Plain SGD Cannot Train ANDREA
Stochastic Gradient Descent, the Starting Point
Backprop computes a gradient g for every parameter. Plain stochastic gradient descent (SGD) updates each parameter with p -= lr * g. One learning rate, one direction per step, no memory of past gradients.
Plain SGD breaks at scale for two reasons:
1. Gradients have wildly different magnitudes across parameters. An embedding for a rare token receives a tiny gradient most steps; a layernorm scale receives a large one. One learning rate cannot suit both.
2. Gradients oscillate.
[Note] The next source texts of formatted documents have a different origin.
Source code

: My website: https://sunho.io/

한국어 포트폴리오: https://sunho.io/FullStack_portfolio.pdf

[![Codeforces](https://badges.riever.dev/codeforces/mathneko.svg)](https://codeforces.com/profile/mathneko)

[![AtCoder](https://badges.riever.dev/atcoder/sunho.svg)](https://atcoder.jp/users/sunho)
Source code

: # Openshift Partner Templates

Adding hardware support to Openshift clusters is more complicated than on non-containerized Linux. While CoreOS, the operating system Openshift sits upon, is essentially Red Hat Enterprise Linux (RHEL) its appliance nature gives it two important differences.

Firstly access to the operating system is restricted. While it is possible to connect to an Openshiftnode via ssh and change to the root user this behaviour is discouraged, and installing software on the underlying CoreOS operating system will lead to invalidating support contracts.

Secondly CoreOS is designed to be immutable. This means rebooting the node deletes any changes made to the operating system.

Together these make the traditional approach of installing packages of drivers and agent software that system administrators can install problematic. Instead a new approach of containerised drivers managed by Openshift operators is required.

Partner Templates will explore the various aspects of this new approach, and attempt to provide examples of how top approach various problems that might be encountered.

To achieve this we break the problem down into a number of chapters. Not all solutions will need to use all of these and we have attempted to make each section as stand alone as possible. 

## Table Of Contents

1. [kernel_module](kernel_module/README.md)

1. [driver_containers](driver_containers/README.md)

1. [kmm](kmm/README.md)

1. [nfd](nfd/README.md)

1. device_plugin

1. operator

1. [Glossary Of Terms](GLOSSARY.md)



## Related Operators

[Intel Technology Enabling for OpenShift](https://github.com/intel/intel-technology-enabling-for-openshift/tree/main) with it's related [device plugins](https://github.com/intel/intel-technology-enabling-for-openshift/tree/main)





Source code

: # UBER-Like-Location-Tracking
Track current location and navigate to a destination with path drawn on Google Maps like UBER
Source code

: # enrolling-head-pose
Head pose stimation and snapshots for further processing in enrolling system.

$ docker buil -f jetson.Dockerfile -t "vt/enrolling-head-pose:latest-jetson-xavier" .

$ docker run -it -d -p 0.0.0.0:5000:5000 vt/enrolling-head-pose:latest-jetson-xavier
A noisy mini-batch from a 16-source corpus pushes a parameter left, then right, then left. Plain SGD wastes steps fighting itself.
Adam (Kingma & Ba, 2015) fixes both with two running averages per parameter.
First Moment & Second Moment
m: Smoothed Direction
The first moment m averages recent gradients exponentially:
m = beta1 m + (1 - beta1) g
with beta1 = 0.9. After several steps, m carries a smoothed direction; one bad batch barely shifts it.
v: Smoothed Magnitude
The second moment v averages recent squared gradients:
v = beta2 v + (1 - beta2) g^2
with beta2 = 0.999. v tracks how big each parameter's gradient typically gets. Big-gradient parameters get a large v; tiny-gradient parameters get a small v.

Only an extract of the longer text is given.